Task description
Retype all of the data that follows, line for line.

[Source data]
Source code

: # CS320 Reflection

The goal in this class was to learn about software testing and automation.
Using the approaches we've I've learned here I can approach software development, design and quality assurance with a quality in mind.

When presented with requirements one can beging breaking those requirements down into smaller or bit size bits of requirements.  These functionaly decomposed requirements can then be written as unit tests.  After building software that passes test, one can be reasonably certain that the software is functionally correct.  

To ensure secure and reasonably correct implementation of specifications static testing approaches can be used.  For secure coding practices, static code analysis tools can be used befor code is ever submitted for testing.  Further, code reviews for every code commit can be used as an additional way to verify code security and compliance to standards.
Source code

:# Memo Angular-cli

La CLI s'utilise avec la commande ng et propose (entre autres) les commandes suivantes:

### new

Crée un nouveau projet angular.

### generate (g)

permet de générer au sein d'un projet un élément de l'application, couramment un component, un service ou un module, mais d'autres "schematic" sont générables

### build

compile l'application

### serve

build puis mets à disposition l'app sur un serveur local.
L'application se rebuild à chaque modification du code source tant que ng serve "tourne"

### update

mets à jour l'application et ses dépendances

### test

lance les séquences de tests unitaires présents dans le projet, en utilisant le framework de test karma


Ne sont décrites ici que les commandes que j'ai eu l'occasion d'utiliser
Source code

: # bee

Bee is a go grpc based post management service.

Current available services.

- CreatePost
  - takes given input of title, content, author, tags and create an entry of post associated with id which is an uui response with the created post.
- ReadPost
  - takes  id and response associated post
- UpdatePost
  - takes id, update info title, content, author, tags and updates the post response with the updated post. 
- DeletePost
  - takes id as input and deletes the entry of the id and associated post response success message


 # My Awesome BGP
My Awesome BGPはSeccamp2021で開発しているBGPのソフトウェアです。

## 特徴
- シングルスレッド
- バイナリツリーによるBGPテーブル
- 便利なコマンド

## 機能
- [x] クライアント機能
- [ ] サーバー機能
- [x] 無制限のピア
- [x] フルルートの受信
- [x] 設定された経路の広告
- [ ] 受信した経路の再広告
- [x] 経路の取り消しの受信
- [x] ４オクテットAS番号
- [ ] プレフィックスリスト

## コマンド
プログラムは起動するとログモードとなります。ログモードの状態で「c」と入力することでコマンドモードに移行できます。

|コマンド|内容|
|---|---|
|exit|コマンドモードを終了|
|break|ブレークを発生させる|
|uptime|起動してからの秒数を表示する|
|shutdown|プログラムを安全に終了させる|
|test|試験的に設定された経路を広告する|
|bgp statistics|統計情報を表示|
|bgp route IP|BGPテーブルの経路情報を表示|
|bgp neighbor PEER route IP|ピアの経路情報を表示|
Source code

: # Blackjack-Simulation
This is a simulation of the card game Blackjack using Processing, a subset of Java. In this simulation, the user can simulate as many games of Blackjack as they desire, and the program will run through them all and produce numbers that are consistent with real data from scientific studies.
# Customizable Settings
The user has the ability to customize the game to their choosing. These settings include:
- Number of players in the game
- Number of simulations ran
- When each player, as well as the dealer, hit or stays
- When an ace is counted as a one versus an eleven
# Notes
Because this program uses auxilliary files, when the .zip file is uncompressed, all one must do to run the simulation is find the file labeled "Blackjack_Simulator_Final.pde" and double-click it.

Output below
Source code

: # CS320 Reflection

The goal in this class was to learn about software testing and automation.
Using the approaches we've I've learned here I can approach software development, design and quality assurance with a quality in mind.

When presented with requirements one can beging breaking those requirements down into smaller or bit size bits of requirements.  These functionaly decomposed requirements can then be written as unit tests.  After building software that passes test, one can be reasonably certain that the software is functionally correct.  

To ensure secure and reasonably correct implementation of specifications static testing approaches can be used.  For secure coding practices, static code analysis tools can be used befor code is ever submitted for testing.  Further, code reviews for every code commit can be used as an additional way to verify code security and compliance to standards.
Source code

:# Memo Angular-cli

La CLI s'utilise avec la commande ng et propose (entre autres) les commandes suivantes:

### new

Crée un nouveau projet angular.

### generate (g)

permet de générer au sein d'un projet un élément de l'application, couramment un component, un service ou un module, mais d'autres "schematic" sont générables

### build

compile l'application

### serve

build puis mets à disposition l'app sur un serveur local.
L'application se rebuild à chaque modification du code source tant que ng serve "tourne"

### update

mets à jour l'application et ses dépendances

### test

lance les séquences de tests unitaires présents dans le projet, en utilisant le framework de test karma


Ne sont décrites ici que les commandes que j'ai eu l'occasion d'utiliser
Source code

: # bee

Bee is a go grpc based post management service.

Current available services.

- CreatePost
  - takes given input of title, content, author, tags and create an entry of post associated with id which is an uui response with the created post.
- ReadPost
  - takes  id and response associated post
- UpdatePost
  - takes id, update info title, content, author, tags and updates the post response with the updated post. 
- DeletePost
  - takes id as input and deletes the entry of the id and associated post response success message


 # My Awesome BGP
My Awesome BGPはSeccamp2021で開発しているBGPのソフトウェアです。

## 特徴
- シングルスレッド
- バイナリツリーによるBGPテーブル
- 便利なコマンド

## 機能
- [x] クライアント機能
- [ ] サーバー機能
- [x] 無制限のピア
- [x] フルルートの受信
- [x] 設定された経路の広告
- [ ] 受信した経路の再広告
- [x] 経路の取り消しの受信
- [x] ４オクテットAS番号
- [ ] プレフィックスリスト

## コマンド
プログラムは起動するとログモードとなります。ログモードの状態で「c」と入力することでコマンドモードに移行できます。

|コマンド|内容|
|---|---|
|exit|コマンドモードを終了|
|break|ブレークを発生させる|
|uptime|起動してからの秒数を表示する|
|shutdown|プログラムを安全に終了させる|
|test|試験的に設定された経路を広告する|
|bgp statistics|統計情報を表示|
|bgp route IP|BGPテーブルの経路情報を表示|
|bgp neighbor PEER route IP|ピアの経路情報を表示|
Source code

: # Blackjack-Simulation
This is a simulation of the card game Blackjack using Processing, a subset of Java. In this simulation, the user can simulate as many games of Blackjack as they desire, and the program will run through them all and produce numbers that are consistent with real data from scientific studies.
# Customizable Settings
The user has the ability to customize the game to their choosing. These settings include:
- Number of players in the game
- Number of simulations ran
- When each player, as well as the dealer, hit or stays
- When an ace is counted as a one versus an eleven
# Notes
Because this program uses auxilliary files, when the .zip file is uncompressed, all one must do to run the simulation is find the file labeled "Blackjack_Simulator_Final.pde" and double-click it.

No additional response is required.